Now we have a basic understanding of the command line and why we want to use it, let’s look at an example of a bioinformatic command line tool.

Transeq is a tool that translates DNA sequences to their corresponding amino acid sequences.

The transeq command is a part of the EMBOSS (European Molecular Biology Open Software Suite) package, which is a collection of bioinformatics tools for sequence analysis.

You can find the online GUI version of the tool here https://www.ebi.ac.uk/Tools/st/emboss_transeq/.

An Example

Below is an example of a command to run transeq on a sequence file:

transeq -sequence example.fasta -outseq example_translated.fasta -frame 6 -clean
  • The command starts with the program executable name transeq.
  • The argument -sequence requires your input file of sequences, here we use the name of our sequence file example.fasta.
  • -outseq lets you define a filename for the output, this will be created when the program is run. We have called it example_translated.fasta.
  • The option -frame requires a value for the translation frame, the value 6 here means translate all 6 frames.
  • The option -clean does not require any additional information as it is a boolean flag, specifying on or off through presence or absence in the command. This option changes the “*” character to “X” (an unknown residue).

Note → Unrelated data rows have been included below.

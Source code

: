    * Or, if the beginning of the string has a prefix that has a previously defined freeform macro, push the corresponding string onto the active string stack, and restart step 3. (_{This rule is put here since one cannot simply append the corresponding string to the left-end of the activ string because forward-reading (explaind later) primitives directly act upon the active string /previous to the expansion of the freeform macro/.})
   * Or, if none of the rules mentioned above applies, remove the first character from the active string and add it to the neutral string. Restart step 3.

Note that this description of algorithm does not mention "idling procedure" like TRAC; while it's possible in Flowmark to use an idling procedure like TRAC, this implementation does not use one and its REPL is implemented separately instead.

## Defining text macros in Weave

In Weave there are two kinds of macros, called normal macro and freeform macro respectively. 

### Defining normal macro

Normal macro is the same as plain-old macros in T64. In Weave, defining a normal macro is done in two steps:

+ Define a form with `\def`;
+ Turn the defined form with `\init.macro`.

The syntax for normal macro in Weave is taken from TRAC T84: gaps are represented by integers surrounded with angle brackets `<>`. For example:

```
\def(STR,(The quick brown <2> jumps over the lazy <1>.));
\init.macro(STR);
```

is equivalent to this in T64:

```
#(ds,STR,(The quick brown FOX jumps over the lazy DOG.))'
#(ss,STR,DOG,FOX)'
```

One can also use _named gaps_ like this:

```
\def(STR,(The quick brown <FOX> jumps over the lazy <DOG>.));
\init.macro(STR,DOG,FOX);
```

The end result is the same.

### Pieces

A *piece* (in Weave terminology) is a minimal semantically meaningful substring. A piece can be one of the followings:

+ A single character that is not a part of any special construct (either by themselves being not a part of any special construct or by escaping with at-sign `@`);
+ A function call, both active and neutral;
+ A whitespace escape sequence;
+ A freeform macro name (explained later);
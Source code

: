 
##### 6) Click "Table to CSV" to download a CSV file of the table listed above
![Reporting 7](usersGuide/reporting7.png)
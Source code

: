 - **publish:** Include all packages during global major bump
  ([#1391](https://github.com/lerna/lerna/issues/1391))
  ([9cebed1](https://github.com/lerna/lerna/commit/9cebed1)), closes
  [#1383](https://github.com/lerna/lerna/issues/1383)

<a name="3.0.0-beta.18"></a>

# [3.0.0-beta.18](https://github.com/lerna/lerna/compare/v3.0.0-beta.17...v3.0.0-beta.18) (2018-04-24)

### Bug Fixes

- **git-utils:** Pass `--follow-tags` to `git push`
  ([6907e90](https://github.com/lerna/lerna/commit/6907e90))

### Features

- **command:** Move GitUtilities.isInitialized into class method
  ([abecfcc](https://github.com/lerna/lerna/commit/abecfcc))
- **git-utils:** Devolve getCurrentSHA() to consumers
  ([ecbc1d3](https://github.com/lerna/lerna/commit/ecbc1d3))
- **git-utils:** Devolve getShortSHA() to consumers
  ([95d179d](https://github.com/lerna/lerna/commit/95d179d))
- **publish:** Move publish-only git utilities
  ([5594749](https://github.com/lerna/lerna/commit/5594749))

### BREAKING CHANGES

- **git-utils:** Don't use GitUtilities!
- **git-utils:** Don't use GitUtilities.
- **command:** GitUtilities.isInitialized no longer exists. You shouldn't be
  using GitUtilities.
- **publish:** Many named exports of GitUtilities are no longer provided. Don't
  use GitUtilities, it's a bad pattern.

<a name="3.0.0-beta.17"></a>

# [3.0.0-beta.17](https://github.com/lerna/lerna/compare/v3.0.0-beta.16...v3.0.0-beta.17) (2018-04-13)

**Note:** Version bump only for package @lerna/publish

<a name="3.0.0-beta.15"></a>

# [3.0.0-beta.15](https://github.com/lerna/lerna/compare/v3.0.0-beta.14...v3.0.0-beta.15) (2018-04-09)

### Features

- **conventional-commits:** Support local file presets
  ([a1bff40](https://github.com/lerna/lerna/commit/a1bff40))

As with most command line programs, a list of the different options available for the tool can be found by running, -help or -h in the terminal, for example:

transeq -help

Which will output something like this:

Translate nucleic acid sequences
Version: EMBOSS:6.6.0.0

   Standard (Mandatory) qualifiers:
  [-sequence]          seqall     Nucleotide sequence(s) filename and optional
                                  format, or reference (input USA)
  [-outseq]            seqoutall  [.] Protein sequence
                                  set(s) filename and optional format (output
                                  USA)

   Additional (Optional) qualifiers:
   -frame              menu       [1] Frame(s) to translate (Values: 1 (1); 2
                                  (2); 3 (3); F (Forward three frames); -1
                                  (-1); -2 (-2); -3 (-3); R (Reverse three
                                  frames); 6 (All six frames))
   -table              menu       [0] Code to use (Values: 0 (Standard); 1
                                  (Standard (with alternative initiation
                                  codons)); 2 (Vertebrate Mitochondrial); 3
                                  (Yeast Mitochondrial); 4 (Mold, Protozoan,
                                  Coelenterate Mitochondrial and
                                  Mycoplasma/Spiroplasma); 5 (Invertebrate
                                  Mitochondrial); 6 (Ciliate Macronuclear and
                                  Dasycladacean); 9 (Echinoderm
                                  Mitochondrial); 10 (Euplotid Nuclear); 11
                                  (Bacterial); 12 (Alternative Yeast Nuclear);
                                  13 (Ascidian Mitochondrial); 14 (Flatworm
                                  Mitochondrial); 15 (Blepharisma
                                  Macronuclear); 16 (Chlorophycean......

How do I try it?

If you want to try this program out yourself you can download it as part of the EMBOSS package via:

sudo apt-get update
sudo apt-get install emboss

If you are using a Mac you can download EMBOSS using MacPorts.